**Aim of the task:** Every line of the material that mentions the word "datos" should be copied out.

**Material provided:**
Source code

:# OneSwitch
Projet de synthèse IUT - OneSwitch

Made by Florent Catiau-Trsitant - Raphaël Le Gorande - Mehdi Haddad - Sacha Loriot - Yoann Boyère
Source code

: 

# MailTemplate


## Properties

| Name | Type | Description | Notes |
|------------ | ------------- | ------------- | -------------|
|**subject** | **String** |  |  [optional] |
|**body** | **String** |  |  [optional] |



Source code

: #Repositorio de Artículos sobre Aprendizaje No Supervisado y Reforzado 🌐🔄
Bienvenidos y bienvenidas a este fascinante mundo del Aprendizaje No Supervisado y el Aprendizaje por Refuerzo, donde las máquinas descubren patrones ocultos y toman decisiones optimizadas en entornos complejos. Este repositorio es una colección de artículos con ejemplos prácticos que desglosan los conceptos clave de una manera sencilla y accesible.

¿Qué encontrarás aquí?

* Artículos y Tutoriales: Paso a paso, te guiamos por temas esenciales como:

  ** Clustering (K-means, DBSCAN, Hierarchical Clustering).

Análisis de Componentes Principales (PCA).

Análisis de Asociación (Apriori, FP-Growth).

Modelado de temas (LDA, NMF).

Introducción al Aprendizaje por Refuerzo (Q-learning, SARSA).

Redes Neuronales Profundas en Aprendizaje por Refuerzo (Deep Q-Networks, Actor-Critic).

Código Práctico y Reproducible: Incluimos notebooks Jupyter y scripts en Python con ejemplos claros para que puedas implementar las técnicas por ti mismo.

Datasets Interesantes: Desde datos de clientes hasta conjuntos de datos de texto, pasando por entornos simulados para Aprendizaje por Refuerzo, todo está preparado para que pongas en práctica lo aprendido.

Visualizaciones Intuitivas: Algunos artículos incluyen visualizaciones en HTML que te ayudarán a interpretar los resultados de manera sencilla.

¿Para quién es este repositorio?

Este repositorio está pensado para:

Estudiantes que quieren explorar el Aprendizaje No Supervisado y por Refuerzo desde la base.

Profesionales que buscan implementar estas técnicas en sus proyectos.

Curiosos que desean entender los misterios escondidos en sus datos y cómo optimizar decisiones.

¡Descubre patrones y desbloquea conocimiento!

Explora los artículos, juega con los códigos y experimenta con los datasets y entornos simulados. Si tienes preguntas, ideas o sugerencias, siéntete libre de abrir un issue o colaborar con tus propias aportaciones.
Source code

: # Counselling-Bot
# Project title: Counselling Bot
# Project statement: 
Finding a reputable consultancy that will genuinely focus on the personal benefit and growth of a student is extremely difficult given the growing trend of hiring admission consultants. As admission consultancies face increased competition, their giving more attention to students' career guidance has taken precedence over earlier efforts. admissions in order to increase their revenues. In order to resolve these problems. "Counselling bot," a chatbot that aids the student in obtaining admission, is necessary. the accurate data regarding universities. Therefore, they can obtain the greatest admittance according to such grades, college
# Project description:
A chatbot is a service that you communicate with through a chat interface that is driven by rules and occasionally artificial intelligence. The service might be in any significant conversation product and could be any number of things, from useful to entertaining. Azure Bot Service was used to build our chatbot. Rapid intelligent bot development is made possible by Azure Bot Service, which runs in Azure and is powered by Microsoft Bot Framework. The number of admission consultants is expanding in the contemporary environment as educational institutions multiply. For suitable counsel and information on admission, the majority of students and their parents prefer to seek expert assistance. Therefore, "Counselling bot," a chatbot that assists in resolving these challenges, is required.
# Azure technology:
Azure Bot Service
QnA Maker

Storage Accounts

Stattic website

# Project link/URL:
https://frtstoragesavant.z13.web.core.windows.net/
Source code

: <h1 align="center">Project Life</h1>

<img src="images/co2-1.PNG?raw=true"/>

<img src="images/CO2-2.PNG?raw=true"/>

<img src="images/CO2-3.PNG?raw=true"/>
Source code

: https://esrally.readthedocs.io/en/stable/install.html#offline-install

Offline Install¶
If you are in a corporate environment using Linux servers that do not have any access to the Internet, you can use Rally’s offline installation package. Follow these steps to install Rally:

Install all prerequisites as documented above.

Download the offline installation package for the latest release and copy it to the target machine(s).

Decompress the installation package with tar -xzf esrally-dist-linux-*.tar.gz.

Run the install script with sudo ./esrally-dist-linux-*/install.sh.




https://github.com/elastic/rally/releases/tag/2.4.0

**Result of this task:**
Datasets Interesantes: Desde datos de clientes hasta conjuntos de datos de texto, pasando por entornos simulados para Aprendizaje por Refuerzo, todo está preparado para que pongas en práctica lo aprendido.
Curiosos que desean entender los misterios escondidos en sus datos y cómo optimizar decisiones.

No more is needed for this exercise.